**** Source material ****

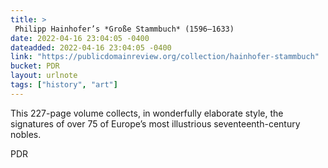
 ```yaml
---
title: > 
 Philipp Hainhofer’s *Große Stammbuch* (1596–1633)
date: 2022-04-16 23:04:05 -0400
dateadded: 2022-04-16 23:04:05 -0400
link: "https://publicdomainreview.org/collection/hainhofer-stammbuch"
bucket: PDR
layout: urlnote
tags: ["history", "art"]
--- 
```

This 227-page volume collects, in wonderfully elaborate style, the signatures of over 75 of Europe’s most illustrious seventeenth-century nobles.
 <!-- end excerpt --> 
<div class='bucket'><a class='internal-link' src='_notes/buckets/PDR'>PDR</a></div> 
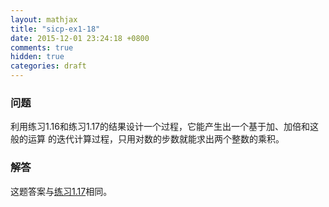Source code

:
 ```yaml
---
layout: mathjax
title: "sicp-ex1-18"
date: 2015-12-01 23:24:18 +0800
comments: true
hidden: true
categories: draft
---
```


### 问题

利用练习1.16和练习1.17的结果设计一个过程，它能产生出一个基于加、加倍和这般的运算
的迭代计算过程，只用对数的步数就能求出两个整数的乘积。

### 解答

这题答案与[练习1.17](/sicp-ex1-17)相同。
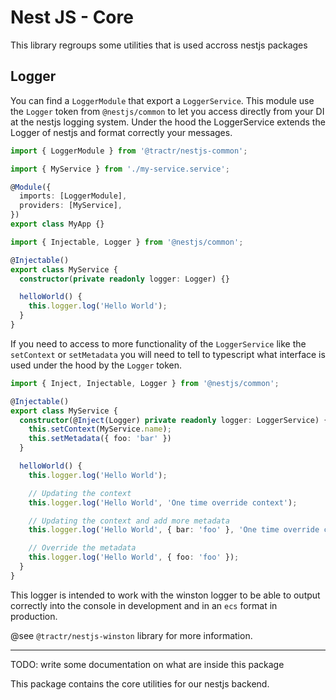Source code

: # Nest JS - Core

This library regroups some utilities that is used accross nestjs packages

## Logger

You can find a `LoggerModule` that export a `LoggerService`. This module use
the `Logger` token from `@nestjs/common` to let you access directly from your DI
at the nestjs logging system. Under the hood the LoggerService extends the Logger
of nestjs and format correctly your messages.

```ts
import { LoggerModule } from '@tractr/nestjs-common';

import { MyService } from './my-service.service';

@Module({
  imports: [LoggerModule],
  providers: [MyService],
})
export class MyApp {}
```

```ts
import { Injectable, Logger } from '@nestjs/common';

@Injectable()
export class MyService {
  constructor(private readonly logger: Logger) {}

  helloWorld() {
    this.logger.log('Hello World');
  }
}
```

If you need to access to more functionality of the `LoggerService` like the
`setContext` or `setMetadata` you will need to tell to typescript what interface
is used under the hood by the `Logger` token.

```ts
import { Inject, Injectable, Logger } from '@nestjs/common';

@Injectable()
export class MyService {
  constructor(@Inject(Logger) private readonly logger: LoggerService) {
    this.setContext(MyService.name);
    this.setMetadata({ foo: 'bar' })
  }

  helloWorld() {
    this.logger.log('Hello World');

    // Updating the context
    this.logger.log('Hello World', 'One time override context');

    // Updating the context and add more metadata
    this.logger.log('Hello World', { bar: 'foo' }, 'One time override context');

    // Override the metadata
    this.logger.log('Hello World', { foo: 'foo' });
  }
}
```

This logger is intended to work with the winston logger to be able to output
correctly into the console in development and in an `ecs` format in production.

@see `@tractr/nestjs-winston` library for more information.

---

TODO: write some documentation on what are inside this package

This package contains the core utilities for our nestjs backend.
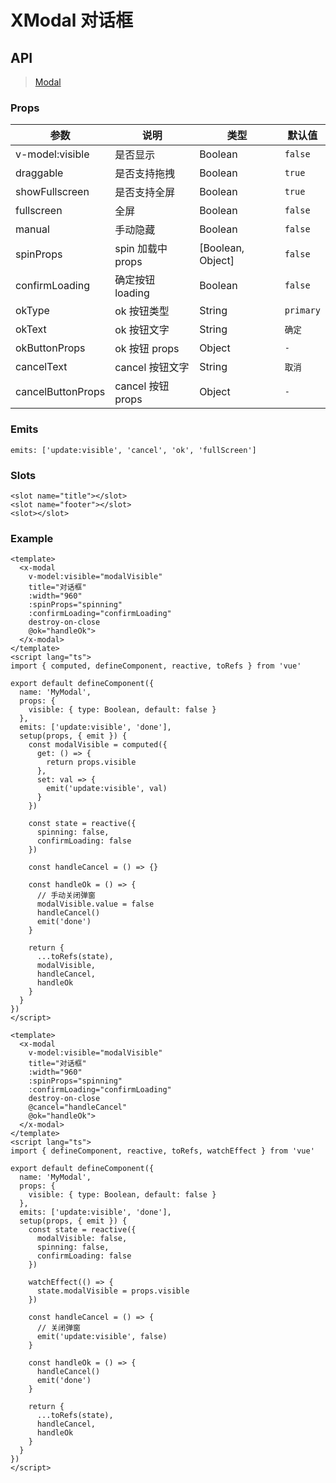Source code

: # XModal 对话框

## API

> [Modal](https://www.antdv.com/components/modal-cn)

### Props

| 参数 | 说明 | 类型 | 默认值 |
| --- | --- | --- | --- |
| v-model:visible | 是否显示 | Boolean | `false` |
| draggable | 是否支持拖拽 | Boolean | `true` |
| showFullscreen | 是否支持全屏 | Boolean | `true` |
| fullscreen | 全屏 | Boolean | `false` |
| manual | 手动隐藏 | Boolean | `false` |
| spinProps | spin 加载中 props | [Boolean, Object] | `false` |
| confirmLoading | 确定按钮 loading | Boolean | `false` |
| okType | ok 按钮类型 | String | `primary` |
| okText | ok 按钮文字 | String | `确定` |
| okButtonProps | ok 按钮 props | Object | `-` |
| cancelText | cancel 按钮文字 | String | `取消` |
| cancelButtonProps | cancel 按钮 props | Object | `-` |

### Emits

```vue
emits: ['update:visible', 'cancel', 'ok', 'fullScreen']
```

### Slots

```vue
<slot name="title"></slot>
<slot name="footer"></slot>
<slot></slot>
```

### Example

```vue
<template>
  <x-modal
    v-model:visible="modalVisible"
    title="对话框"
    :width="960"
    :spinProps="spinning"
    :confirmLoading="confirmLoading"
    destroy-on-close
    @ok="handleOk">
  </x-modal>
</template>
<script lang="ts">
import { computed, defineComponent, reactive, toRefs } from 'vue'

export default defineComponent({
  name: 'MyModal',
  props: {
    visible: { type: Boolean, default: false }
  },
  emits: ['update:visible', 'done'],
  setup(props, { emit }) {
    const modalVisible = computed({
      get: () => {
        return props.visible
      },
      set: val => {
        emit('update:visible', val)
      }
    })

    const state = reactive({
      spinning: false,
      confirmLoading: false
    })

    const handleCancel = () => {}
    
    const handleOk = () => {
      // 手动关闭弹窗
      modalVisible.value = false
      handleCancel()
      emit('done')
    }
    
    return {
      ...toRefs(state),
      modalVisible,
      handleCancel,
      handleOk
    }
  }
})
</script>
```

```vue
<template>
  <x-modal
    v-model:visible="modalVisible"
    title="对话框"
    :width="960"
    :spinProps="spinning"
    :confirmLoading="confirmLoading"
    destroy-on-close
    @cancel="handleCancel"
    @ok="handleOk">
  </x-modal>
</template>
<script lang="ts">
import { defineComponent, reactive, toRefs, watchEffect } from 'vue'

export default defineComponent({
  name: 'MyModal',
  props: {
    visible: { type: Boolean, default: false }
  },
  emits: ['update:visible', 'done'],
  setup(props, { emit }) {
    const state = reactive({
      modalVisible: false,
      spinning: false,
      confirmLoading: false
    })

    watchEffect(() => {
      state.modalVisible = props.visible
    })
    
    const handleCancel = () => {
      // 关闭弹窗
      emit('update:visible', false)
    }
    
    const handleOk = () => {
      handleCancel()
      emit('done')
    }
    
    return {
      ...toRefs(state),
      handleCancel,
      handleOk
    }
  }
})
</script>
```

****

**What you will do**
Beginning at the first line of the listing, print each line exactly until and including the one that has "Nest JS - Core"; skip pictures.

**Reply**
 ```yaml
---
title: > 
 Philipp Hainhofer’s *Große Stammbuch* (1596–1633)
date: 2022-04-16 23:04:05 -0400
dateadded: 2022-04-16 23:04:05 -0400
link: "https://publicdomainreview.org/collection/hainhofer-stammbuch"
bucket: PDR
layout: urlnote
tags: ["history", "art"]
--- 
```

This 227-page volume collects, in wonderfully elaborate style, the signatures of over 75 of Europe’s most illustrious seventeenth-century nobles.
 <!-- end excerpt --> 
<div class='bucket'><a class='internal-link' src='_notes/buckets/PDR'>PDR</a></div> 
Source code

:
 ```yaml
---
layout: mathjax
title: "sicp-ex1-18"
date: 2015-12-01 23:24:18 +0800
comments: true
hidden: true
categories: draft
---
```


### 问题

利用练习1.16和练习1.17的结果设计一个过程，它能产生出一个基于加、加倍和这般的运算
的迭代计算过程，只用对数的步数就能求出两个整数的乘积。

### 解答

这题答案与[练习1.17](/sicp-ex1-17)相同。
Source code

: # Nest JS - Core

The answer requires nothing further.